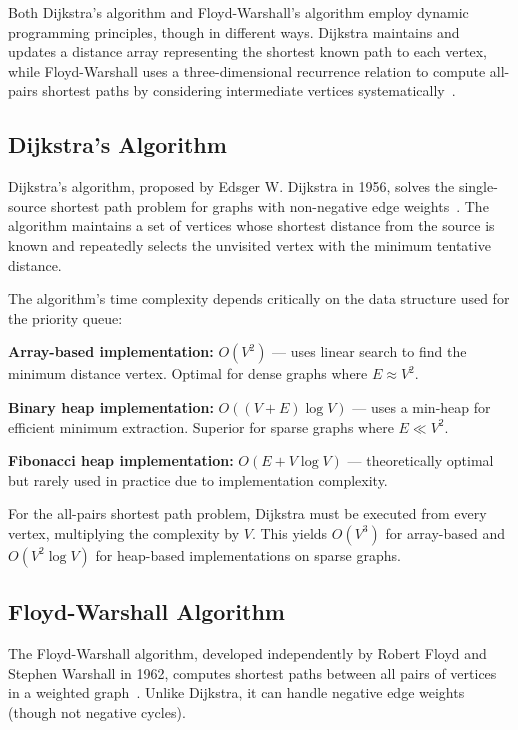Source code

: \documentclass[12pt, a4paper]{report}
\begin{document}
Both Dijkstra's algorithm and Floyd-Warshall's algorithm employ dynamic programming principles, though in different ways. Dijkstra maintains and updates a distance array representing the shortest known path to each vertex, while Floyd-Warshall uses a three-dimensional recurrence relation to compute all-pairs shortest paths by considering intermediate vertices systematically~\cite{ref:cormen}.

\subsection{Dijkstra's Algorithm}

Dijkstra's algorithm, proposed by Edsger W. Dijkstra in 1956, solves the single-source shortest path problem for graphs with non-negative edge weights~\cite{ref:dijkstra}. The algorithm maintains a set of vertices whose shortest distance from the source is known and repeatedly selects the unvisited vertex with the minimum tentative distance.

The algorithm's time complexity depends critically on the data structure used for the priority queue:

\begin{dashenum}
  \item \textbf{Array-based implementation:} $O(V^2)$ — uses linear search to find the minimum distance vertex. Optimal for dense graphs where $E \approx V^2$.
  \item \textbf{Binary heap implementation:} $O((V + E) \log V)$ — uses a min-heap for efficient minimum extraction. Superior for sparse graphs where $E \ll V^2$.
  \item \textbf{Fibonacci heap implementation:} $O(E + V \log V)$ — theoretically optimal but rarely used in practice due to implementation complexity.
\end{dashenum}

For the all-pairs shortest path problem, Dijkstra must be executed from every vertex, multiplying the complexity by $V$. This yields $O(V^3)$ for array-based and $O(V^2 \log V)$ for heap-based implementations on sparse graphs.

\subsection{Floyd-Warshall Algorithm}

The Floyd-Warshall algorithm, developed independently by Robert Floyd and Stephen Warshall in 1962, computes shortest paths between all pairs of vertices in a weighted graph~\cite{ref:floyd}. Unlike Dijkstra, it can handle negative edge weights (though not negative cycles).
\end{document}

********************

**PROBLEM REQUIREMENTS:**
Set down the material exactly, every line of it, except for the pictures.

**YOUR RESPONSE:**
Source code

: \documentclass[12pt, a4paper]{report}
\begin{document}
Both Dijkstra's algorithm and Floyd-Warshall's algorithm employ dynamic programming principles, though in different ways. Dijkstra maintains and updates a distance array representing the shortest known path to each vertex, while Floyd-Warshall uses a three-dimensional recurrence relation to compute all-pairs shortest paths by considering intermediate vertices systematically~\cite{ref:cormen}.

\subsection{Dijkstra's Algorithm}

Dijkstra's algorithm, proposed by Edsger W. Dijkstra in 1956, solves the single-source shortest path problem for graphs with non-negative edge weights~\cite{ref:dijkstra}. The algorithm maintains a set of vertices whose shortest distance from the source is known and repeatedly selects the unvisited vertex with the minimum tentative distance.

The algorithm's time complexity depends critically on the data structure used for the priority queue:

\begin{dashenum}
  \item \textbf{Array-based implementation:} $O(V^2)$ — uses linear search to find the minimum distance vertex. Optimal for dense graphs where $E \approx V^2$.
  \item \textbf{Binary heap implementation:} $O((V + E) \log V)$ — uses a min-heap for efficient minimum extraction. Superior for sparse graphs where $E \ll V^2$.
  \item \textbf{Fibonacci heap implementation:} $O(E + V \log V)$ — theoretically optimal but rarely used in practice due to implementation complexity.
\end{dashenum}

For the all-pairs shortest path problem, Dijkstra must be executed from every vertex, multiplying the complexity by $V$. This yields $O(V^3)$ for array-based and $O(V^2 \log V)$ for heap-based implementations on sparse graphs.

\subsection{Floyd-Warshall Algorithm}

The Floyd-Warshall algorithm, developed independently by Robert Floyd and Stephen Warshall in 1962, computes shortest paths between all pairs of vertices in a weighted graph~\cite{ref:floyd}. Unlike Dijkstra, it can handle negative edge weights (though not negative cycles).
\end{document}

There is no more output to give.